» **Goal of the exercise**
Leave out the pictures and print the rest of the entries exactly as they stand.

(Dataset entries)
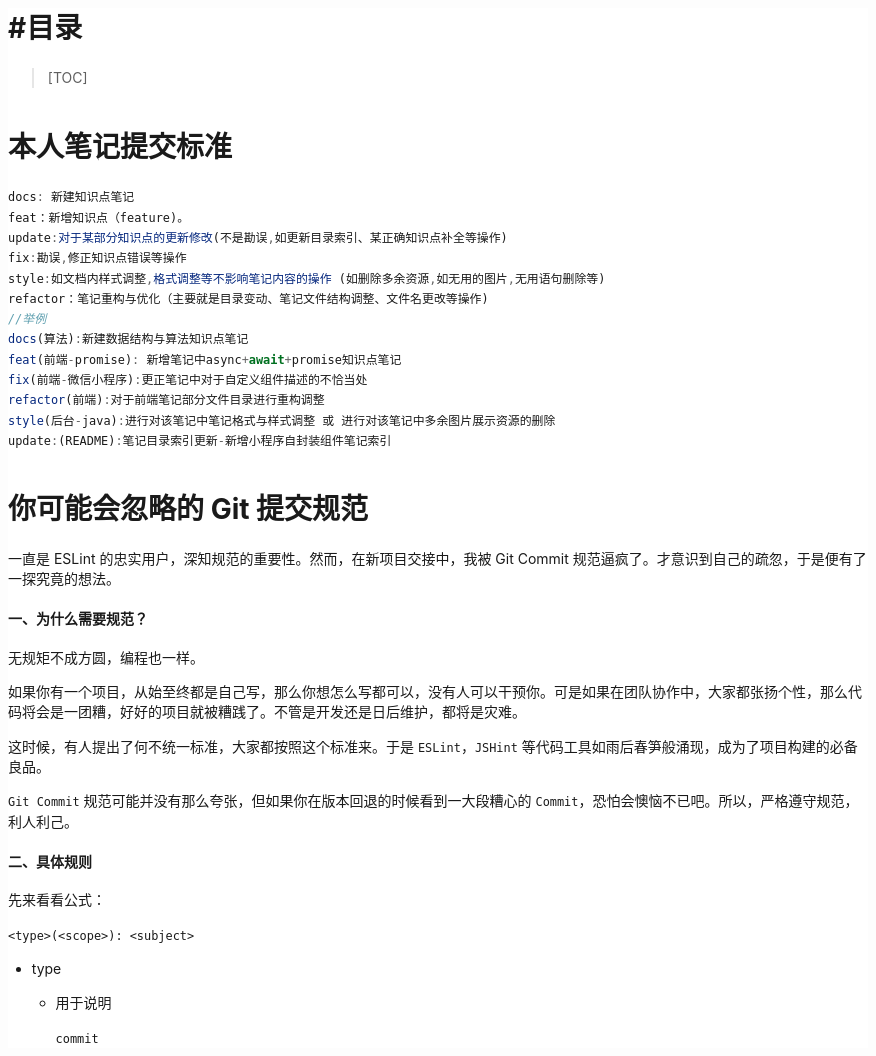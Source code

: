 # #目录

>[TOC]

# 本人笔记提交标准

```jsx
docs: 新建知识点笔记
feat：新增知识点（feature)。
update:对于某部分知识点的更新修改(不是勘误,如更新目录索引、某正确知识点补全等操作)
fix:勘误,修正知识点错误等操作
style:如文档内样式调整,格式调整等不影响笔记内容的操作 (如删除多余资源,如无用的图片,无用语句删除等)
refactor：笔记重构与优化（主要就是目录变动、笔记文件结构调整、文件名更改等操作)
//举例
docs(算法):新建数据结构与算法知识点笔记
feat(前端-promise): 新增笔记中async+await+promise知识点笔记
fix(前端-微信小程序):更正笔记中对于自定义组件描述的不恰当处
refactor(前端):对于前端笔记部分文件目录进行重构调整
style(后台-java):进行对该笔记中笔记格式与样式调整 或 进行对该笔记中多余图片展示资源的删除
update:(README):笔记目录索引更新-新增小程序自封装组件笔记索引
```



# 你可能会忽略的 Git 提交规范

一直是 ESLint 的忠实用户，深知规范的重要性。然而，在新项目交接中，我被 Git Commit 规范逼疯了。才意识到自己的疏忽，于是便有了一探究竟的想法。

#### 一、为什么需要规范？

无规矩不成方圆，编程也一样。

如果你有一个项目，从始至终都是自己写，那么你想怎么写都可以，没有人可以干预你。可是如果在团队协作中，大家都张扬个性，那么代码将会是一团糟，好好的项目就被糟践了。不管是开发还是日后维护，都将是灾难。

这时候，有人提出了何不统一标准，大家都按照这个标准来。于是 `ESLint`，`JSHint` 等代码工具如雨后春笋般涌现，成为了项目构建的必备良品。

`Git Commit` 规范可能并没有那么夸张，但如果你在版本回退的时候看到一大段糟心的 `Commit`，恐怕会懊恼不已吧。所以，严格遵守规范，利人利己。

#### 二、具体规则

先来看看公式：

```
<type>(<scope>): <subject>
```



- type

  - 用于说明

     

    ```
    commit
    ```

» **Response to the task**
Source code

: # #目录

>[TOC]

# 本人笔记提交标准

```jsx
docs: 新建知识点笔记
feat：新增知识点（feature)。
update:对于某部分知识点的更新修改(不是勘误,如更新目录索引、某正确知识点补全等操作)
fix:勘误,修正知识点错误等操作
style:如文档内样式调整,格式调整等不影响笔记内容的操作 (如删除多余资源,如无用的图片,无用语句删除等)
refactor：笔记重构与优化（主要就是目录变动、笔记文件结构调整、文件名更改等操作)
//举例
docs(算法):新建数据结构与算法知识点笔记
feat(前端-promise): 新增笔记中async+await+promise知识点笔记
fix(前端-微信小程序):更正笔记中对于自定义组件描述的不恰当处
refactor(前端):对于前端笔记部分文件目录进行重构调整
style(后台-java):进行对该笔记中笔记格式与样式调整 或 进行对该笔记中多余图片展示资源的删除
update:(README):笔记目录索引更新-新增小程序自封装组件笔记索引
```



# 你可能会忽略的 Git 提交规范

一直是 ESLint 的忠实用户，深知规范的重要性。然而，在新项目交接中，我被 Git Commit 规范逼疯了。才意识到自己的疏忽，于是便有了一探究竟的想法。

#### 一、为什么需要规范？

无规矩不成方圆，编程也一样。

如果你有一个项目，从始至终都是自己写，那么你想怎么写都可以，没有人可以干预你。可是如果在团队协作中，大家都张扬个性，那么代码将会是一团糟，好好的项目就被糟践了。不管是开发还是日后维护，都将是灾难。

这时候，有人提出了何不统一标准，大家都按照这个标准来。于是 `ESLint`，`JSHint` 等代码工具如雨后春笋般涌现，成为了项目构建的必备良品。

`Git Commit` 规范可能并没有那么夸张，但如果你在版本回退的时候看到一大段糟心的 `Commit`，恐怕会懊恼不已吧。所以，严格遵守规范，利人利己。

#### 二、具体规则

先来看看公式：

```
<type>(<scope>): <subject>
```



- type

  - 用于说明

     

    ```
    commit
    ```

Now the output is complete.